Here is how I know, I am finally no longer a work in progress but a progress that's working. I did work on myself. Way before Iyanla came around and started fixing people's lives, but I knew I needed to fix mine. Something was definitely a miss. Not to beat a dead horse, but my 30's have been rocky at best, and how I got through is truly a victory through the grace of God.
However, that kind of stuff changes you, inside and out. The point is I wanted help and I got it. I worked on being whole, opening up from past hurts, loving myself despite all that has happened. Not punishing my self thinking how could God do this to me, and what did I do to deserve this. What I learned is I am beautifully and wondrously made, and all things happen for a reason.
I asked for answer and I got them. Not right away, and the SHIT and MUCK, and dirty low down stuff I had to go through to get through, was real in these streets, but I sit here with a smile on my face as I type this. Because, I asked and HE answered and continues to answer. With the help of a therapist, and THE WORD I was able to find myself again. The new me, the me that I have always wanted to be. The adult me, the I have put away childish things to live the life I am supposed to live me. No more running from what I know I am capable of, but running toward my goals. With a fresh new perspective that no one can steal from me. One of my favorite sayings is, "you can't steal my joy, cause you didn't give it to me."

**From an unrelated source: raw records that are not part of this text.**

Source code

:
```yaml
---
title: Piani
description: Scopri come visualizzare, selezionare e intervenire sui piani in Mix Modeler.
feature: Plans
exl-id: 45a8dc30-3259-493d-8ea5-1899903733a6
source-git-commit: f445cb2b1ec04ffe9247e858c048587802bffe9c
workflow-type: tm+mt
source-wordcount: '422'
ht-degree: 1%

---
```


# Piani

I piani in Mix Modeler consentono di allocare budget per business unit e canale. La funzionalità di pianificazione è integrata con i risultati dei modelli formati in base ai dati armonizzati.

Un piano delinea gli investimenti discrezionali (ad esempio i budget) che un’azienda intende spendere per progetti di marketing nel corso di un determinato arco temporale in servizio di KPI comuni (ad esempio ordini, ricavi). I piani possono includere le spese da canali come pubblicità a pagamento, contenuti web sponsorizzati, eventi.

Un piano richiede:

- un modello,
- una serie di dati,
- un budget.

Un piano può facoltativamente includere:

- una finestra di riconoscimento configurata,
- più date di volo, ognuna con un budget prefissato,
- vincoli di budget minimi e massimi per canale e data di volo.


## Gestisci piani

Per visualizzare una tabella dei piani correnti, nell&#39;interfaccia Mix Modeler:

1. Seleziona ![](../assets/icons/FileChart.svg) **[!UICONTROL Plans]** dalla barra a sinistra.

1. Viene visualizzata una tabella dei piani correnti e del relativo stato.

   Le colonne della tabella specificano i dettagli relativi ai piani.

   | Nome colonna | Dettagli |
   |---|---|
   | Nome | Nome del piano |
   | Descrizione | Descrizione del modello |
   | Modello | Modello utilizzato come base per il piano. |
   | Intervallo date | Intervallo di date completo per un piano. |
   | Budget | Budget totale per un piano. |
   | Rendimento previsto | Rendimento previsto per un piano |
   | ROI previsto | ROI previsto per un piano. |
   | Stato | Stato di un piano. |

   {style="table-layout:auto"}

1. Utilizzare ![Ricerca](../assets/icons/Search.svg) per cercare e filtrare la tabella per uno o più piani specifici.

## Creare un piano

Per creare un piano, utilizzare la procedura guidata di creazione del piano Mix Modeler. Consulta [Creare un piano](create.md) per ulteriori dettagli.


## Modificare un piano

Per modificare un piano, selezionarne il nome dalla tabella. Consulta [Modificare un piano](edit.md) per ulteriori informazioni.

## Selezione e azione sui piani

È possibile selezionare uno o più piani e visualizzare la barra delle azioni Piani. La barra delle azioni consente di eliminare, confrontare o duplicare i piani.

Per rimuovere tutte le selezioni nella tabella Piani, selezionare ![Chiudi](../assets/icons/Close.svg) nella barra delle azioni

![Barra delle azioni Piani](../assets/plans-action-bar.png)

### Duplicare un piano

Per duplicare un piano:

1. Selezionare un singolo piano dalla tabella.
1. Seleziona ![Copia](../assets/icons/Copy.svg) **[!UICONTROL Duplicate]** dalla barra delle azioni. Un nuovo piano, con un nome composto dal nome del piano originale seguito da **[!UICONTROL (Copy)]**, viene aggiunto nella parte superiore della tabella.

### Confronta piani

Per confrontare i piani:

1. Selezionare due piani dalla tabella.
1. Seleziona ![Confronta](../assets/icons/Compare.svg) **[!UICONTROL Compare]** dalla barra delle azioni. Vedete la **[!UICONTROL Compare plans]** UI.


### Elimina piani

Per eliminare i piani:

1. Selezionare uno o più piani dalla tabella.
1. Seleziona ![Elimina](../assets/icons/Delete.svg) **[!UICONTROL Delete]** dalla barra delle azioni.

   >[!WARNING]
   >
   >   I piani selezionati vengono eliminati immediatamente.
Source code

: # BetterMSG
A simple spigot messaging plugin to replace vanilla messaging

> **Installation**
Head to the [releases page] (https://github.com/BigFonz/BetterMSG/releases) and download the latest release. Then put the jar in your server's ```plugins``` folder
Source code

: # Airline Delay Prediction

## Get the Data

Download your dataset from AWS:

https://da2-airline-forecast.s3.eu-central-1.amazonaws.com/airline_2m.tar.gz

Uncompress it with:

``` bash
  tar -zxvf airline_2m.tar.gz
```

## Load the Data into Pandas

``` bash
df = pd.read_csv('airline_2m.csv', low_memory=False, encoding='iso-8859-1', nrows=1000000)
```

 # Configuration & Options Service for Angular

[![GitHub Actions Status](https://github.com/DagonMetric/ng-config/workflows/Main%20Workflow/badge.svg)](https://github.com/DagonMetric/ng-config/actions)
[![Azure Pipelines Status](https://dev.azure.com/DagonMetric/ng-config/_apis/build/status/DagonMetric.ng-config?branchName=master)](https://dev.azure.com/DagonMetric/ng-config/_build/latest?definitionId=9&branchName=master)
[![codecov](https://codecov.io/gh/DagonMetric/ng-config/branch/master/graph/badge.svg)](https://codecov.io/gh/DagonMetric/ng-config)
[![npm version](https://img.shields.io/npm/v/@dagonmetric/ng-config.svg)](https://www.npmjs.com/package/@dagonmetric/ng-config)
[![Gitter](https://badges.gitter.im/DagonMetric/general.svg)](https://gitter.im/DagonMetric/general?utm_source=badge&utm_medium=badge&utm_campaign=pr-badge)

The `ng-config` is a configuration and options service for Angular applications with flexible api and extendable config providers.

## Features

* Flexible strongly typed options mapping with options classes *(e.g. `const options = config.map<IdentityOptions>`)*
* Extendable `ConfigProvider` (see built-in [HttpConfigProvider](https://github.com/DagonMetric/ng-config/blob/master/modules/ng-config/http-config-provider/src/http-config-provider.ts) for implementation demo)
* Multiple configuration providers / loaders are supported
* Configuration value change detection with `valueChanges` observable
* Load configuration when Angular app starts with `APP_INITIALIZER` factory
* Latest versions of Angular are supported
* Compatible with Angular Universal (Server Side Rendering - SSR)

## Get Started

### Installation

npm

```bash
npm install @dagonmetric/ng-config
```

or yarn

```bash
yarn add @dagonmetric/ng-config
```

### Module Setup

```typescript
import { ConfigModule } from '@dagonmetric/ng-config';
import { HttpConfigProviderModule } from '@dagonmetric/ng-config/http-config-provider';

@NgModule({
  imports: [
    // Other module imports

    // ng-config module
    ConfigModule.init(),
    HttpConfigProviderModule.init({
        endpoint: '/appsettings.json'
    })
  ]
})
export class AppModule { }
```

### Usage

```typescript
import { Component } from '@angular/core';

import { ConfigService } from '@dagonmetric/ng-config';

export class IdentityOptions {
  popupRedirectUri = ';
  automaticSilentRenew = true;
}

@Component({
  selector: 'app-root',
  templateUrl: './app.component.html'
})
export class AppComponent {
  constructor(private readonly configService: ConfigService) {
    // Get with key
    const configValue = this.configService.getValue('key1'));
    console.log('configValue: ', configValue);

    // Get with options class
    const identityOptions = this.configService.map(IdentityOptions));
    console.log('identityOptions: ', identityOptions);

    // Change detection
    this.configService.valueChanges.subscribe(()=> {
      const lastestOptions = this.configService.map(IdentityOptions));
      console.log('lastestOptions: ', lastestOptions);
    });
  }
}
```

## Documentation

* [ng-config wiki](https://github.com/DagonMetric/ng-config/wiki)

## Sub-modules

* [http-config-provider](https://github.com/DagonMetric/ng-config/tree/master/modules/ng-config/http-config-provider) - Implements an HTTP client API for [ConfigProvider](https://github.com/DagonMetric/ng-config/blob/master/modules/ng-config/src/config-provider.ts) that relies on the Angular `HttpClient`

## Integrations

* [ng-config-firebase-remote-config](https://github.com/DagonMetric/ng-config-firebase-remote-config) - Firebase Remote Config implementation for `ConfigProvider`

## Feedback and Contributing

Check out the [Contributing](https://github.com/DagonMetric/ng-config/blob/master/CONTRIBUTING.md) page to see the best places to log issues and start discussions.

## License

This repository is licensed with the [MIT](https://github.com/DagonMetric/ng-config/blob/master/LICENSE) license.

Not only that, I met someone, and I met someone I really like. I'm not jumping the gun, but this has been a long time coming, for the first time, in a while. I am not afraid of being hurt, I am totally 100 percent myself, and equally vulnerable, and I love it. I'm open, I'm full. This is awesome!
So right now I wanna take this moment so send a little prayer up for each of you reading this blog, and a continued prayer for those who are close to me. That you know that there is a purpose for your life, and that God will never leave you or forsake you. You only have this life, so live it like it's your last. Don't put off until tomorrow, what you could do today, because tomorrow is not promised. I ask for a covering over each of you, that you can see clearly as to what it is your supposed to do in this life. I pray for Wholeness, oneness, and team work, with what ever person you are dealing with, and knowing your OWN self worth.
A smile goes a long way! Remember it could always be worse :)!